:: Exercise objective ::
Once the line with "0.118 | 136.281M |" is found in the data, output it and each following line exactly, up to and including the line with "0.185 | 105.810M |", and nothing before or after.
=====
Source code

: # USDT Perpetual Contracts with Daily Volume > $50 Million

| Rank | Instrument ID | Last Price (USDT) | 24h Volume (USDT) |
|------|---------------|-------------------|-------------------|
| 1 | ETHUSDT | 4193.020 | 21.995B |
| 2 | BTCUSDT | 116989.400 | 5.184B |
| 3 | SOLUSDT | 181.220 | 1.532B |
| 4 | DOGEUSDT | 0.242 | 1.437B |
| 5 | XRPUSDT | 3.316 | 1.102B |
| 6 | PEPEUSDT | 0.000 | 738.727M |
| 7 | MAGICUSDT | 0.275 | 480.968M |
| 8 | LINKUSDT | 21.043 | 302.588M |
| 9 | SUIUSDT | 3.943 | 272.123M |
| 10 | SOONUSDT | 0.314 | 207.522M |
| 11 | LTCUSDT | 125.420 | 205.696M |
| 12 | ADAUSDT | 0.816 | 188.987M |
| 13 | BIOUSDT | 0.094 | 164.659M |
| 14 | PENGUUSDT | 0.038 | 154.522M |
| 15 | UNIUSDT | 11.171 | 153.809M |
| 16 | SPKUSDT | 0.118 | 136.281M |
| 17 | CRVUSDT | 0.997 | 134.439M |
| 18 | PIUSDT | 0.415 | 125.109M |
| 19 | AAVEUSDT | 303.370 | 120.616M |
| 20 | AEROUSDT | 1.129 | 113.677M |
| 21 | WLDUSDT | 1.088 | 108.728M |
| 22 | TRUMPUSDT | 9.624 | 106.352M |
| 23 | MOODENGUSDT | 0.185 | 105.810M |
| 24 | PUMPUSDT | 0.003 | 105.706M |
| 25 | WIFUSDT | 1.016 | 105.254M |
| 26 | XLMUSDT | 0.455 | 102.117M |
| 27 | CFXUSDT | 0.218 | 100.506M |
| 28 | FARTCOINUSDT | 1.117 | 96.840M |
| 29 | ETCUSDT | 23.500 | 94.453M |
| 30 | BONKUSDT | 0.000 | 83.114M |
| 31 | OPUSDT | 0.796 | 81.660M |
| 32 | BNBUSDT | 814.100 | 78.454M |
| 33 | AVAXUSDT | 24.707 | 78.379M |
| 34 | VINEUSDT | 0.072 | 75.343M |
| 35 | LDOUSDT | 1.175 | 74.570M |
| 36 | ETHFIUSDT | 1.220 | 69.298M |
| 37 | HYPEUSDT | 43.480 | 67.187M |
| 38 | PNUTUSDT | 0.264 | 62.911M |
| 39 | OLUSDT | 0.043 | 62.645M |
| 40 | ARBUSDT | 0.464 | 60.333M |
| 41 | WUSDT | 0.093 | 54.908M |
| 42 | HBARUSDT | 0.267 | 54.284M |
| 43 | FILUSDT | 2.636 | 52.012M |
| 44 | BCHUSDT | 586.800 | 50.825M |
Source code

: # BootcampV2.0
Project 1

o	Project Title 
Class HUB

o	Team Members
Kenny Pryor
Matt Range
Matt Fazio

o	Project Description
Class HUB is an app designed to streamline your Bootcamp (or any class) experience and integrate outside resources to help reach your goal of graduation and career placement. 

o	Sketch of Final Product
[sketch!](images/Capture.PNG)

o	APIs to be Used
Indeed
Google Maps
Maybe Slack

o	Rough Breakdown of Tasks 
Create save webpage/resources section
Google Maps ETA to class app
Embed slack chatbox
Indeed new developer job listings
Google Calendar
=====
:: Answer for the task ::
| 16 | SPKUSDT | 0.118 | 136.281M |
| 17 | CRVUSDT | 0.997 | 134.439M |
| 18 | PIUSDT | 0.415 | 125.109M |
| 19 | AAVEUSDT | 303.370 | 120.616M |
| 20 | AEROUSDT | 1.129 | 113.677M |
| 21 | WLDUSDT | 1.088 | 108.728M |
| 22 | TRUMPUSDT | 9.624 | 106.352M |
| 23 | MOODENGUSDT | 0.185 | 105.810M |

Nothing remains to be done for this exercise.